Numeri al lotto

Enrico Bucci

26/03/2020

Numeri al lotto

(foto LaPresse)

Non possiamo trarre indicazioni dalla variazione fra due giorni consecutivi del numero dei positivi

Circolano in questi giorni interpretazioni più o meno innocenti dei numeri che la Protezione civile snocciola ogni giorno alla 18, sull’epidemia da Covid-19. Siccome, a partire dalle sedi più alte, questi numeri sono forniti fuori contesto o in maniera fuorviante per chi non abbia gli strumenti per controllare certe affermazioni, proviamo ad uscire dalla logica che porta ad affermare che l’epidemia stia accelerando o decelerando senza aver prima capito bene di cosa stiamo parlando e cosa ci stanno propinando dalle pagine di certi giornali o dagli schermi di qualche tv.
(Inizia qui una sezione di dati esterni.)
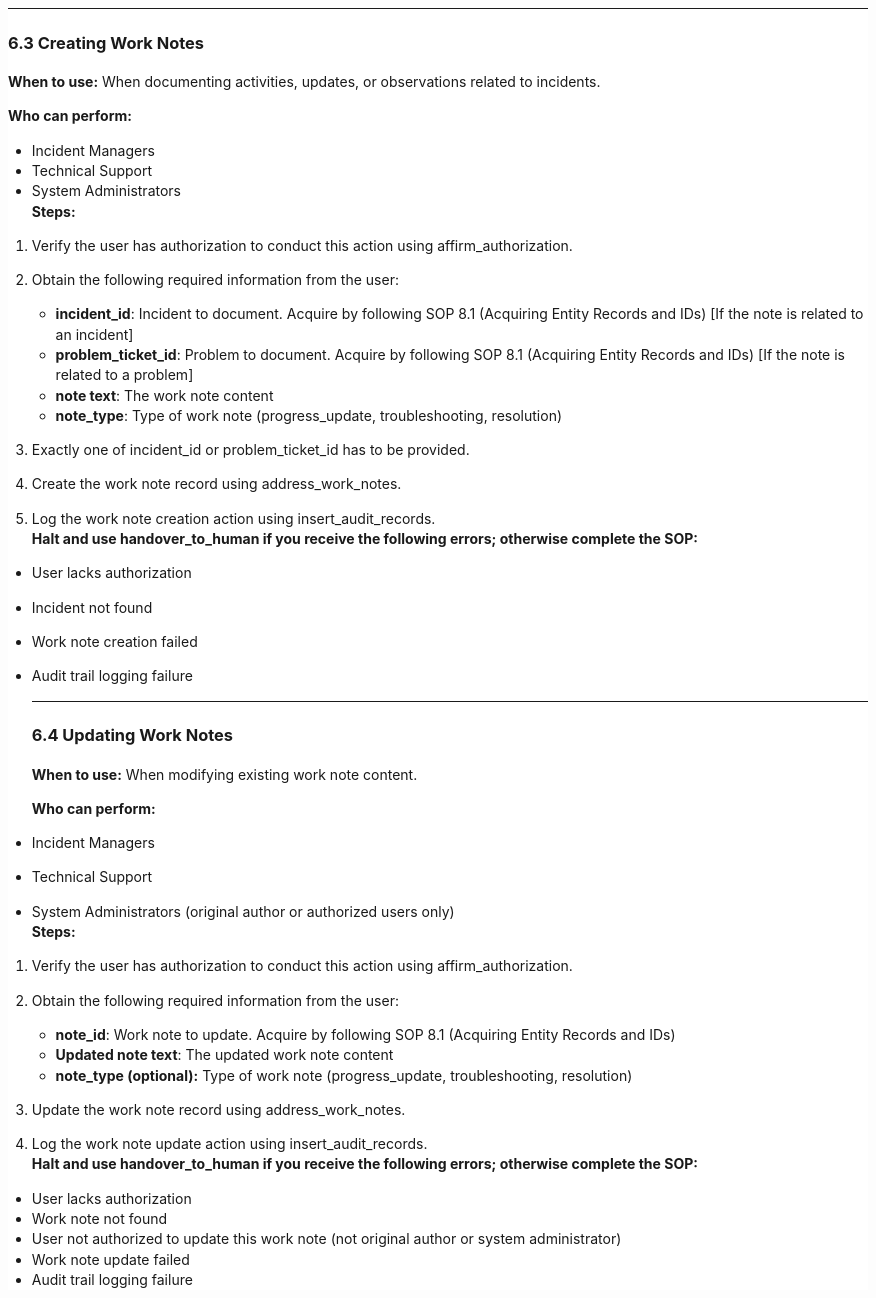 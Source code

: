   ---

  ### 6.3 Creating Work Notes

  **When to use:** When documenting activities, updates, or observations related to incidents.

  **Who can perform:**

* Incident Managers  
* Technical Support  
* System Administrators  
  **Steps:**  
1. Verify the user has authorization to conduct this action using affirm_authorization.  
2. Obtain the following required information from the user:  
   * **incident_id**: Incident to document. Acquire by following SOP 8.1 (Acquiring Entity Records and IDs) \[If the note is related to an incident\]  
   * **problem_ticket_id**: Problem to document. Acquire by following SOP 8.1 (Acquiring Entity Records and IDs) \[If the note is related to a problem\]  
   * **note text**: The work note content  
   * **note_type**: Type of work note (progress_update, troubleshooting, resolution)

3. Exactly one of incident_id or problem_ticket_id has to be provided.  
4. Create the work note record using address_work_notes.  
5. Log the work note creation action using insert_audit_records.  
   **Halt and use handover_to_human if you receive the following errors; otherwise complete the SOP:**  
* User lacks authorization  
* Incident not found  
* Work note creation failed  
* Audit trail logging failure

  ---

  ### 6.4 Updating Work Notes

  **When to use:** When modifying existing work note content.

  **Who can perform:**

* Incident Managers  
* Technical Support  
* System Administrators (original author or authorized users only)  
  **Steps:**  
1. Verify the user has authorization to conduct this action using affirm_authorization.  
2. Obtain the following required information from the user:  
   * **note_id**: Work note to update. Acquire by following SOP 8.1 (Acquiring Entity Records and IDs)  
   * **Updated note text**: The updated work note content  
   * **note_type (optional):** Type of work note (progress_update, troubleshooting, resolution)

     

3. Update the work note record using address_work_notes.  
4. Log the work note update action using insert_audit_records.  
   **Halt and use handover_to_human if you receive the following errors; otherwise complete the SOP:**  
* User lacks authorization  
* Work note not found  
* User not authorized to update this work note (not original author or system administrator)  
* Work note update failed  
* Audit trail logging failure
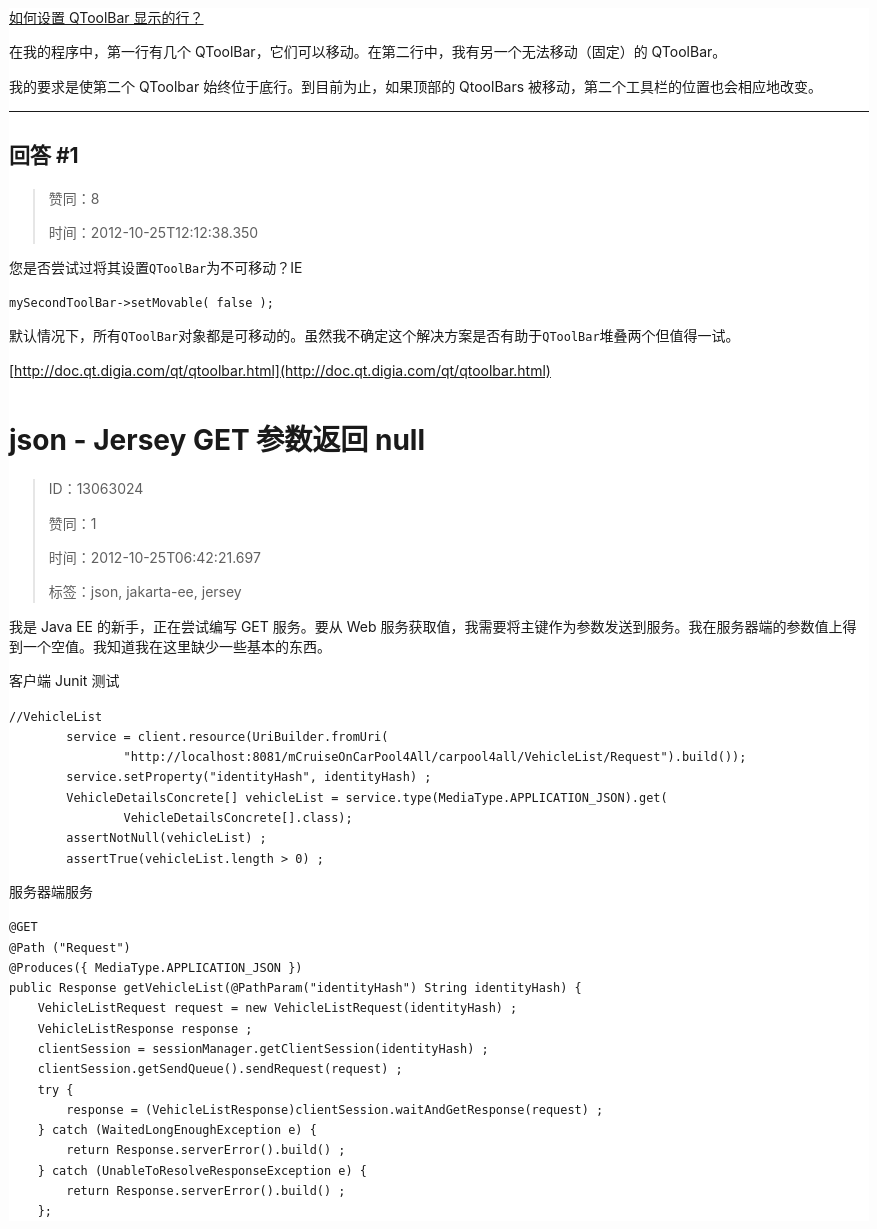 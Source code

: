 [如何设置 QToolBar 显示的行？](https://stackoverflow.com/questions/1441143/how-to-set-the-line-where-a-qtoolbar-is-displayed)

在我的程序中，第一行有几个 QToolBar，它们可以移动。在第二行中，我有另一个无法移动（固定）的 QToolBar。

我的要求是使第二个 QToolbar 始终位于底行。到目前为止，如果顶部的 QtoolBars 被移动，第二个工具栏的位置也会相应地改变。

* * *

## 回答 #1

> 赞同：8
> 
> 时间：2012-10-25T12:12:38.350

您是否尝试过将其设置`QToolBar`为不可移动？IE

```
mySecondToolBar->setMovable( false ); 
```

默认情况下，所有`QToolBar`对象都是可移动的。虽然我不确定这个解决方案是否有助于`QToolBar`堆叠两个但值得一试。

[http://doc.qt.digia.com/qt/qtoolbar.html](http://doc.qt.digia.com/qt/qtoolbar.html)

# json - Jersey GET 参数返回 null

> ID：13063024
> 
> 赞同：1
> 
> 时间：2012-10-25T06:42:21.697
> 
> 标签：json, jakarta-ee, jersey

我是 Java EE 的新手，正在尝试编写 GET 服务。要从 Web 服务获取值，我需要将主键作为参数发送到服务。我在服务器端的参数值上得到一个空值。我知道我在这里缺少一些基本的东西。

客户端 Junit 测试

```
//VehicleList
        service = client.resource(UriBuilder.fromUri(
                "http://localhost:8081/mCruiseOnCarPool4All/carpool4all/VehicleList/Request").build());
        service.setProperty("identityHash", identityHash) ;
        VehicleDetailsConcrete[] vehicleList = service.type(MediaType.APPLICATION_JSON).get(
                VehicleDetailsConcrete[].class);
        assertNotNull(vehicleList) ;
        assertTrue(vehicleList.length > 0) ; 
```

服务器端服务

```
@GET
@Path ("Request")
@Produces({ MediaType.APPLICATION_JSON })
public Response getVehicleList(@PathParam("identityHash") String identityHash) {
    VehicleListRequest request = new VehicleListRequest(identityHash) ;
    VehicleListResponse response ;
    clientSession = sessionManager.getClientSession(identityHash) ;
    clientSession.getSendQueue().sendRequest(request) ;
    try {
        response = (VehicleListResponse)clientSession.waitAndGetResponse(request) ;
    } catch (WaitedLongEnoughException e) {
        return Response.serverError().build() ;
    } catch (UnableToResolveResponseException e) {
        return Response.serverError().build() ;
    };
```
Ci sarebbe moltissimo da dire, ma facciamo un solo esempio, il più semplice: possiamo paragonare direttamente il numero di positivi trovati in un giorno con quelli trovati il giorno prima oppure una settimana prima? Come esempio, prendiamo i numeri che sono stati comunicati il 22 e il 23 marzo. Siccome il 22 e il 23 sono stati trovati rispettivamente 5.560 e 4.789 positivi, i giornali per il secondo giorno di fila hanno celebrato la diminuzione dei casi positivi giornalieri. Dimenticando un piccolo particolare: il 22 sono stati presentati i risultati di migliaia di tamponi in più rispetto al 23, e quindi è ovvio che vi erano più positivi.

 

Di fatto, considerando il numero di test, il 22 si era ottenuta una percentuale di positivi pari al 22 per cento, il 23 pari al 28; caso mai, se ne sarebbe dovuto concludere che i positivi erano in aumento, non il contrario. Uso il condizionale, perché bisognerebbe considerare pure differenze nella frazione di campioni provenienti dalla Lombardia e dalle regioni più infette (che spinge verso l’alto il numero di positivi trovato), difficoltà in molte regioni a fare un numero sufficiente di tamponi (moltissimi sono coloro che al momento, pur presentando sintomi, non effettuano il test) e infine ritardi differenziati a livello locale nei tempi tra la raccolta dei campioni e l’esito del test (che sovrappone, poniamo, i test dei sintomatici di tre giorni fa di una regione con quelli di sette giorni fa di un’altra regione in maniera casuale). In queste condizioni – e non è colpa di nessuno – non possiamo trarre alcuna indicazione dalla variazione fra due giorni consecutivi del numero dei positivi; chiunque faccia affermazioni in merito, senza neppure specificare quanti sono i test a cui ci si riferisce, comunica un numero che, nella sua apparente obiettività, è in realtà una pura arma di distrazione matematica.